EXERCISE INPUT:
[Start of section]
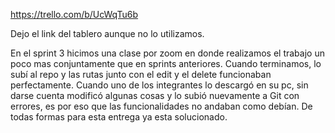 https://trello.com/b/UcWqTu6b

Dejo el link del tablero aunque no lo utilizamos.

En el sprint 3 hicimos una clase por zoom en donde realizamos el trabajo un poco mas conjuntamente que en sprints anteriores. Cuando terminamos, lo subí al repo y las rutas junto con el edit y el delete funcionaban perfectamente. Cuando uno de los integrantes lo descargó en su pc, sin darse cuenta modificó algunas cosas y lo subió nuevamente a Git con errores, es por eso que las funcionalidades no andaban como debían. De todas formas para esta entrega ya esta solucionado.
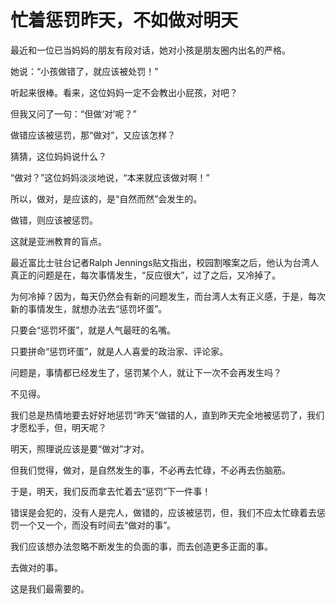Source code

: # 忙着惩罚昨天，不如做对明天

最近和一位已当妈妈的朋友有段对话，她对小孩是朋友圈内出名的严格。 

她说：“小孩做错了，就应该被处罚！” 

听起来很棒。看来，这位妈妈一定不会教出小屁孩，对吧？ 

但我又问了一句：“但做‘对’呢？” 

做错应该被惩罚，那“做对”，又应该怎样？ 

猜猜，这位妈妈说什么？ 

“做对？”这位妈妈淡淡地说，“本来就应该做对啊！” 

所以，做对，是应该的，是“自然而然”会发生的。 

做错，则应该被惩罚。 

这就是亚洲教育的盲点。 

最近富比士驻台记者Ralph Jennings贴文指出，校园割喉案之后，他认为台湾人真正的问题是在，每次事情发生，“反应很大”，过了之后，又冷掉了。 

为何冷掉？因为，每天仍然会有新的问题发生，而台湾人太有正义感，于是，每次新的事情发生，就想办法去“惩罚坏蛋”。 

只要会“惩罚坏蛋”，就是人气最旺的名嘴。 

只要拼命“惩罚坏蛋”，就是人人喜爱的政治家、评论家。 

问题是，事情都已经发生了，惩罚某个人，就让下一次不会再发生吗？ 

不见得。 

我们总是热情地要去好好地惩罚“昨天”做错的人，直到昨天完全地被惩罚了，我们才愿松手，但，明天呢？ 

明天，照理说应该是要“做对”才对。 

但我们觉得，做对，是自然发生的事，不必再去忙碌，不必再去伤脑筋。 

于是，明天，我们反而拿去忙着去“惩罚”下一件事！ 

错误是会犯的，没有人是完人，做错的，应该被惩罚，但，我们不应太忙碌着去惩罚一个又一个，而没有时间去“做对的事”。 

我们应该想办法忽略不断发生的负面的事，而去创造更多正面的事。 

去做对的事。 

这是我们最需要的。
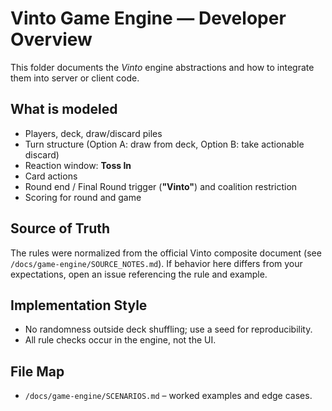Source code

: # Vinto Game Engine — Developer Overview

This folder documents the *Vinto* engine abstractions and how to integrate them into server or client code.

## What is modeled
- Players, deck, draw/discard piles
- Turn structure (Option A: draw from deck, Option B: take actionable discard)
- Reaction window: **Toss In**
- Card actions
- Round end / Final Round trigger (**"Vinto"**) and coalition restriction
- Scoring for round and game

## Source of Truth
The rules were normalized from the official Vinto composite document (see `/docs/game-engine/SOURCE_NOTES.md`). If behavior here differs from your expectations, open an issue referencing the rule and example.

## Implementation Style
- No randomness outside deck shuffling; use a seed for reproducibility.
- All rule checks occur in the engine, not the UI.

## File Map
- `/docs/game-engine/SCENARIOS.md` – worked examples and edge cases.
[End of section]
PROBLEM TO WORK ON: Reproduce the preceding material exactly, skipping pictures.

PROBLEM SOLUTION:
 https://trello.com/b/UcWqTu6b

Dejo el link del tablero aunque no lo utilizamos.

En el sprint 3 hicimos una clase por zoom en donde realizamos el trabajo un poco mas conjuntamente que en sprints anteriores. Cuando terminamos, lo subí al repo y las rutas junto con el edit y el delete funcionaban perfectamente. Cuando uno de los integrantes lo descargó en su pc, sin darse cuenta modificó algunas cosas y lo subió nuevamente a Git con errores, es por eso que las funcionalidades no andaban como debían. De todas formas para esta entrega ya esta solucionado.
Source code

: # 忙着惩罚昨天，不如做对明天

最近和一位已当妈妈的朋友有段对话，她对小孩是朋友圈内出名的严格。 

她说：“小孩做错了，就应该被处罚！” 

听起来很棒。看来，这位妈妈一定不会教出小屁孩，对吧？ 

但我又问了一句：“但做‘对’呢？” 

做错应该被惩罚，那“做对”，又应该怎样？ 

猜猜，这位妈妈说什么？ 

“做对？”这位妈妈淡淡地说，“本来就应该做对啊！” 

所以，做对，是应该的，是“自然而然”会发生的。 

做错，则应该被惩罚。 

这就是亚洲教育的盲点。 

最近富比士驻台记者Ralph Jennings贴文指出，校园割喉案之后，他认为台湾人真正的问题是在，每次事情发生，“反应很大”，过了之后，又冷掉了。 

为何冷掉？因为，每天仍然会有新的问题发生，而台湾人太有正义感，于是，每次新的事情发生，就想办法去“惩罚坏蛋”。 

只要会“惩罚坏蛋”，就是人气最旺的名嘴。 

只要拼命“惩罚坏蛋”，就是人人喜爱的政治家、评论家。 

问题是，事情都已经发生了，惩罚某个人，就让下一次不会再发生吗？ 

不见得。 

我们总是热情地要去好好地惩罚“昨天”做错的人，直到昨天完全地被惩罚了，我们才愿松手，但，明天呢？ 

明天，照理说应该是要“做对”才对。 

但我们觉得，做对，是自然发生的事，不必再去忙碌，不必再去伤脑筋。 

于是，明天，我们反而拿去忙着去“惩罚”下一件事！ 

错误是会犯的，没有人是完人，做错的，应该被惩罚，但，我们不应太忙碌着去惩罚一个又一个，而没有时间去“做对的事”。 

我们应该想办法忽略不断发生的负面的事，而去创造更多正面的事。 

去做对的事。 

这是我们最需要的。
Source code

: # Vinto Game Engine — Developer Overview

This folder documents the *Vinto* engine abstractions and how to integrate them into server or client code.

## What is modeled
- Players, deck, draw/discard piles
- Turn structure (Option A: draw from deck, Option B: take actionable discard)
- Reaction window: **Toss In**
- Card actions
- Round end / Final Round trigger (**"Vinto"**) and coalition restriction
- Scoring for round and game

## Source of Truth
The rules were normalized from the official Vinto composite document (see `/docs/game-engine/SOURCE_NOTES.md`). If behavior here differs from your expectations, open an issue referencing the rule and example.

## Implementation Style
- No randomness outside deck shuffling; use a seed for reproducibility.
- All rule checks occur in the engine, not the UI.

## File Map
- `/docs/game-engine/SCENARIOS.md` – worked examples and edge cases.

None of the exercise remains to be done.